## Dataset records
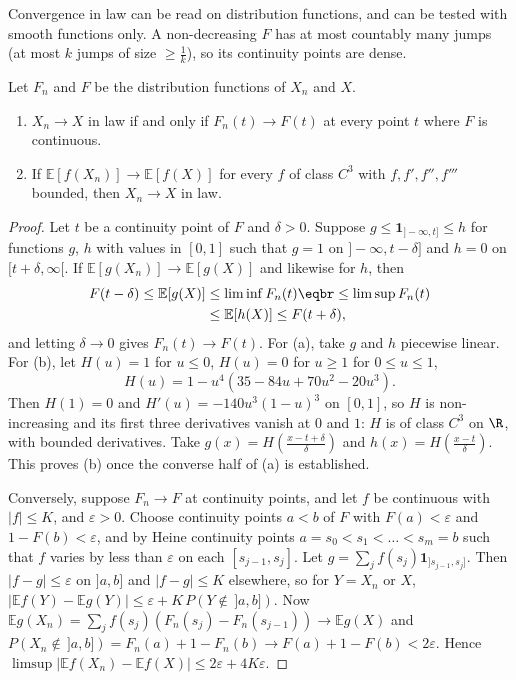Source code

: Convergence in law can be read on distribution functions, and can be tested with smooth functions only. A
non-decreasing $F$ has at most countably many jumps (at most $k$ jumps of size $\ge\frac1k$), so its continuity points are dense.

\begin{proposition}\label{prop:law}
Let $F_n$ and $F$ be the distribution functions of $X_n$ and $X$.
\begin{enumerate}[label=(\alph*)]
\item $X_n\to X$ in law if and only if $F_n(t)\to F(t)$ at every point $t$ where $F$ is continuous.
\item If $\mathbb E[f(X_n)]\to\mathbb E[f(X)]$ for every $f$ of class $C^3$ with $f,f',f'',f'''$ bounded, then $X_n\to X$ in law.
\end{enumerate}
\end{proposition}
\begin{proof}
Let $t$ be a continuity point of $F$ and $\delta>0$. Suppose $g\le\mathbf 1_{]-\infty,t]}\le h$ for functions $g$, $h$ with values in $[0,1]$ such that $g=1$ on
$]-\infty,t-\delta]$ and $h=0$ on $[t+\delta,\infty[$. If $\mathbb E[g(X_n)]\to\mathbb E[g(X)]$ and likewise for $h$, then
\[
\begin{aligned}F(t-\delta)\le\mathbb E[g(X)]&\le\liminf F_n(t)\eqbr\le\limsup F_n(t)\\&\le\mathbb E[h(X)]\le F(t+\delta),\end{aligned}
\]
and letting $\delta\to0$ gives $F_n(t)\to F(t)$. For (a), take $g$ and $h$ piecewise linear. For (b), let $H(u)=1$ for $u\le0$, $H(u)=0$ for $u\ge1$ for $0\le u\le1$,
\[
H(u)=1-u^4(35-84u+70u^2-20u^3).
\]
Then $H(1)=0$ and $H'(u)=-140u^3(1-u)^3$ on $[0,1]$, so $H$ is non-increasing and its first three derivatives vanish at $0$ and $1$: $H$ is of
class $C^3$ on $\R$, with bounded derivatives. Take $g(x)=H(\frac{x-t+\delta}\delta)$ and $h(x)=H(\frac{x-t}\delta)$. This proves (b) once the converse half of (a) is
established.

Conversely, suppose $F_n\to F$ at continuity points, and let $f$ be continuous with $|f|\le K$, and $\varepsilon>0$. Choose continuity points $a<b$
of $F$ with $F(a)<\varepsilon$ and $1-F(b)<\varepsilon$, and by Heine continuity points $a=s_0<s_1<\dots<s_m=b$ such that $f$ varies by less than $\varepsilon$ on each
$[s_{j-1},s_j]$. Let $g=\sum_jf(s_j)\mathbf 1_{]s_{j-1},s_j]}$. Then $|f-g|\le\varepsilon$ on $]a,b]$ and $|f-g|\le K$ elsewhere, so for $Y=X_n$ or $X$,
$|\mathbb E f(Y)-\mathbb E g(Y)|\le\varepsilon+K\,P(Y\notin\,]a,b])$. Now $\mathbb E g(X_n)=\sum_jf(s_j)(F_n(s_j)-F_n(s_{j-1}))\to\mathbb E g(X)$ and
$P(X_n\notin\,]a,b])=F_n(a)+1-F_n(b)\to F(a)+1-F(b)<2\varepsilon$. Hence $\limsup|\mathbb E f(X_n)-\mathbb E f(X)|\le2\varepsilon+4K\varepsilon$.
\end{proof}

## WORK REQUIRED
The stretch of entries above that starts with the line containing "and letting $\delta\to0$" and goes on through the line containing "established." is to be transcribed exactly, and no other line is to be transcribed.

## SOLUTION TO THIS TASK
and letting $\delta\to0$ gives $F_n(t)\to F(t)$. For (a), take $g$ and $h$ piecewise linear. For (b), let $H(u)=1$ for $u\le0$, $H(u)=0$ for $u\ge1$ for $0\le u\le1$,
\[
H(u)=1-u^4(35-84u+70u^2-20u^3).
\]
Then $H(1)=0$ and $H'(u)=-140u^3(1-u)^3$ on $[0,1]$, so $H$ is non-increasing and its first three derivatives vanish at $0$ and $1$: $H$ is of
class $C^3$ on $\R$, with bounded derivatives. Take $g(x)=H(\frac{x-t+\delta}\delta)$ and $h(x)=H(\frac{x-t}\delta)$. This proves (b) once the converse half of (a) is
established.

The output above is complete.